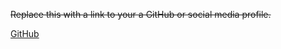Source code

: <del> Replace this with a link to your a GitHub or social media profile. </del>

[GitHub](https://www.github.com/)
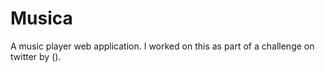 # Musica

A music player web application. I worked on this as part of a challenge on twitter by ().
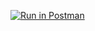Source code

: [![Run in Postman](https://run.pstmn.io/button.svg)](https://app.getpostman.com/run-collection/6c6f1b1ee13e746ffef7#?env%5Bhw3%5D=W3sia2V5IjoidXJsIiwidmFsdWUiOiJodHRwczovL2NzY2kzOTE2LWh3NS1jbGFtcy5oZXJva3VhcHAuY29tIiwiZW5hYmxlZCI6dHJ1ZX0seyJrZXkiOiJ0b2tlbiIsInZhbHVlIjoiZXlKaGJHY2lPaUpJVXpJMU5pSXNJblI1Y0NJNklrcFhWQ0o5LmV5SnBaQ0k2SWpWbE9HRTVOMkkyTnpaa1kyUTNNREF3TkRaaU1EZzNNeUlzSW5WelpYSnVZVzFsSWpvaWRHVnpkSFZ6WlhJeE1qTWlMQ0p1WVcxbElqb2lkR1Z6ZENJc0ltbGhkQ0k2TVRVNE5qRTBNamMzTVgwLkZwck1XZXJqTjZ3VHctQmtCUE9ldEp3VEJUSTFFVGhTeC1YTnR0blZTdmMiLCJlbmFibGVkIjp0cnVlfV0=)
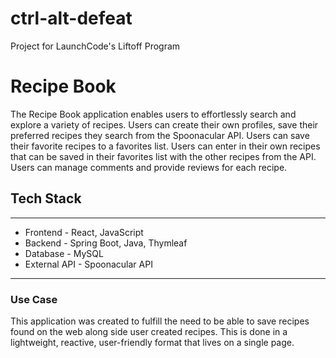 # ctrl-alt-defeat
Project for LaunchCode's Liftoff Program

# Recipe Book
The Recipe Book application enables users to effortlessly search and explore a variety of recipes. Users can create their own profiles, save their preferred recipes they search from the Spoonacular API.  Users can save their favorite recipes to a favorites list.  Users can enter in their own recipes that can be saved in their favorites list with the other recipes from the API.  Users can manage comments and provide reviews for each recipe.  

## Tech Stack
***
* Frontend - React, JavaScript
* Backend - Spring Boot, Java, Thymleaf
* Database - MySQL
* External API - Spoonacular API
***

### Use Case
This application was created to fulfill the need to be able to save recipes found on the web along side user created recipes.  This is done in a lightweight, reactive, user-friendly format that lives on a single page.

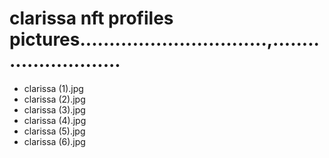 # clarissa nft profiles pictures................................,...........................
- clarissa (1).jpg
- clarissa (2).jpg
- clarissa (3).jpg
- clarissa (4).jpg
- clarissa (5).jpg
- clarissa (6).jpg
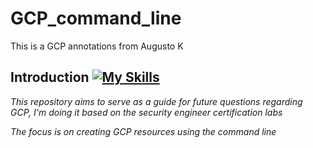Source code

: # GCP_command_line
This is a GCP annotations from Augusto K

## Introduction [![My Skills](https://skillicons.dev/icons?i=cs,gcp)](https://skillicons.dev)

*This repository aims to serve as a guide for future questions regarding GCP, I'm doing it based on the security engineer certification labs*

*The focus is on creating GCP resources using the command line*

○ ○ ○

* [Task item]:
Report every line of the preceding listing where the string "Spoonacular" occurs.

* [Solution to this exercise]:
The Recipe Book application enables users to effortlessly search and explore a variety of recipes. Users can create their own profiles, save their preferred recipes they search from the Spoonacular API.  Users can save their favorite recipes to a favorites list.  Users can enter in their own recipes that can be saved in their favorites list with the other recipes from the API.  Users can manage comments and provide reviews for each recipe.  
* External API - Spoonacular API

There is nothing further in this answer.